• **EXERCISE DATA**
▬▬▬▬▬▬
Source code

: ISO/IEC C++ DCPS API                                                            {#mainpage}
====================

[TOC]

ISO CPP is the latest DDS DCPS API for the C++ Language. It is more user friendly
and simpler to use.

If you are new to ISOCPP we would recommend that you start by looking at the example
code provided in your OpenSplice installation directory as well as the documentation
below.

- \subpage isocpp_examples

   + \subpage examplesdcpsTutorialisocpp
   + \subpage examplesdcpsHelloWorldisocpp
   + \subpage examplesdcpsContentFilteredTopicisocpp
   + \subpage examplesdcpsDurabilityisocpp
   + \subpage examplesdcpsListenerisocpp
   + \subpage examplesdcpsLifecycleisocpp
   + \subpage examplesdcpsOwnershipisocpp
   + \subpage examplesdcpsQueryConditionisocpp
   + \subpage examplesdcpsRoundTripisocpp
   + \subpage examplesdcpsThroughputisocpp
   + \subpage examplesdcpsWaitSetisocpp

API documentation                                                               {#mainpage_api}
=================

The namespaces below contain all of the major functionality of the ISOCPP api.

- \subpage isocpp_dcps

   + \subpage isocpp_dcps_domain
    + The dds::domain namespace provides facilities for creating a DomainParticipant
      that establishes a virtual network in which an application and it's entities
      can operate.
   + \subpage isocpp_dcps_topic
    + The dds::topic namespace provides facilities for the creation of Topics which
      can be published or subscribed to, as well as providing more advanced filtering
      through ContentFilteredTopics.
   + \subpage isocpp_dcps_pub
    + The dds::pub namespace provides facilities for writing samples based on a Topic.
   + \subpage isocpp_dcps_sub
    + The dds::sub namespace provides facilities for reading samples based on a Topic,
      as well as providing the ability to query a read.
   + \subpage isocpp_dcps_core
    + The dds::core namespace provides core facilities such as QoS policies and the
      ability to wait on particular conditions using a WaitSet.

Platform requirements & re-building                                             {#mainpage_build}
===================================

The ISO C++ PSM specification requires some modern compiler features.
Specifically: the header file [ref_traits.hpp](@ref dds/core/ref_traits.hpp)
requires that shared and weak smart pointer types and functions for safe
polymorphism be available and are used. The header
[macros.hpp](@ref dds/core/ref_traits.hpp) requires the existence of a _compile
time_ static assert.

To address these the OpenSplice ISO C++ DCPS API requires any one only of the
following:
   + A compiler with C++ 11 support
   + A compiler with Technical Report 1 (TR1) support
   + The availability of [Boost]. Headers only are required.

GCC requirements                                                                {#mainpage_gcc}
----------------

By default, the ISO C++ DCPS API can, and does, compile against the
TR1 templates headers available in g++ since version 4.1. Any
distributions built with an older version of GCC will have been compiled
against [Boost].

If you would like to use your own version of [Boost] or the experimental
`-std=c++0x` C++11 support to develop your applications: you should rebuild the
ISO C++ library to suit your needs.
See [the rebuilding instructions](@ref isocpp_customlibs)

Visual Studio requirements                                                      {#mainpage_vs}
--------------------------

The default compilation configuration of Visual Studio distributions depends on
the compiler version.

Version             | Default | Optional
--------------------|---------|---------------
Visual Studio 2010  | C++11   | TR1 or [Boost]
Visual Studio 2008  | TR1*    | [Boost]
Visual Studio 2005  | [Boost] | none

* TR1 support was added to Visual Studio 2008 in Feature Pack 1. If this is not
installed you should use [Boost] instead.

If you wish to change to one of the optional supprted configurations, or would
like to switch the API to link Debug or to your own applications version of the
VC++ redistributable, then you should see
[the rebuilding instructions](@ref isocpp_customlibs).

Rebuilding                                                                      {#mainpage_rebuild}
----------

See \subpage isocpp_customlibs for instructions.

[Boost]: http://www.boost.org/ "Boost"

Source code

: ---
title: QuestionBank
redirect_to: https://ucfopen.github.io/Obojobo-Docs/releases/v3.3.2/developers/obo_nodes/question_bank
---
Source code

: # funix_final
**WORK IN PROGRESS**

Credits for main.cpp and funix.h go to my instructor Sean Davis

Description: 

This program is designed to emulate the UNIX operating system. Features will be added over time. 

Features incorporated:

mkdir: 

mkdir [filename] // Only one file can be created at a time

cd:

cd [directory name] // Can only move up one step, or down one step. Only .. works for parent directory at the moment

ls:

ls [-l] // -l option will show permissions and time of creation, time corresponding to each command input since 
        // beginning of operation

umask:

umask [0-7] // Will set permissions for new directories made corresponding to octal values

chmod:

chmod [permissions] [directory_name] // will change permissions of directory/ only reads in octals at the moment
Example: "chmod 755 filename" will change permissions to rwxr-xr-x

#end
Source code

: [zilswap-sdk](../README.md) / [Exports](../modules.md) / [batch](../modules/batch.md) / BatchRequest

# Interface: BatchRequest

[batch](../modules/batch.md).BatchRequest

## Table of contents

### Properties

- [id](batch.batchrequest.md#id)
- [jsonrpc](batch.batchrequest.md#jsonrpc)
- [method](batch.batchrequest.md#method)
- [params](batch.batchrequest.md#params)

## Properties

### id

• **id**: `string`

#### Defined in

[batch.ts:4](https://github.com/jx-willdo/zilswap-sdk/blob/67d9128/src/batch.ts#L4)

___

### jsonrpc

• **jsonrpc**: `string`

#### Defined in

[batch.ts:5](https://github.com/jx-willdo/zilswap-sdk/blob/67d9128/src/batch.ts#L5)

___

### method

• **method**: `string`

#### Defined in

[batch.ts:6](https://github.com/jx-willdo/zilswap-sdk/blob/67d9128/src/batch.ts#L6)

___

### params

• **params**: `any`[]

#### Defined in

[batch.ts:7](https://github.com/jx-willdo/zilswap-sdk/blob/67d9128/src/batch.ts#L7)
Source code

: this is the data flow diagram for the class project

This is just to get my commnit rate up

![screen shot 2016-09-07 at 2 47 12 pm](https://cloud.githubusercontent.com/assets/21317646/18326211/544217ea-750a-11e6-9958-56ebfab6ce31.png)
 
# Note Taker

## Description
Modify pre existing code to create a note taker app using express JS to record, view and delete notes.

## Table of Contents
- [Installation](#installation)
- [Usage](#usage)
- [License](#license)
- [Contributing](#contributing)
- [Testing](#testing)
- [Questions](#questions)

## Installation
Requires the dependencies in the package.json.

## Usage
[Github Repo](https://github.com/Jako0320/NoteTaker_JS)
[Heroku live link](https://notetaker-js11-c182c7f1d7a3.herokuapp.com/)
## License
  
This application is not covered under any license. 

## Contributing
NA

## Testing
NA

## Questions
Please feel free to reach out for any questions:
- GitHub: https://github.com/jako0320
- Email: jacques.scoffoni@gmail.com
▬▬▬▬▬▬
• **THE TASK**
What lines in the data include the string "applications"? Copy each one.

• **SOLUTION TO THE PROBLEM**
`-std=c++0x` C++11 support to develop your applications: you should rebuild the
like to switch the API to link Debug or to your own applications version of the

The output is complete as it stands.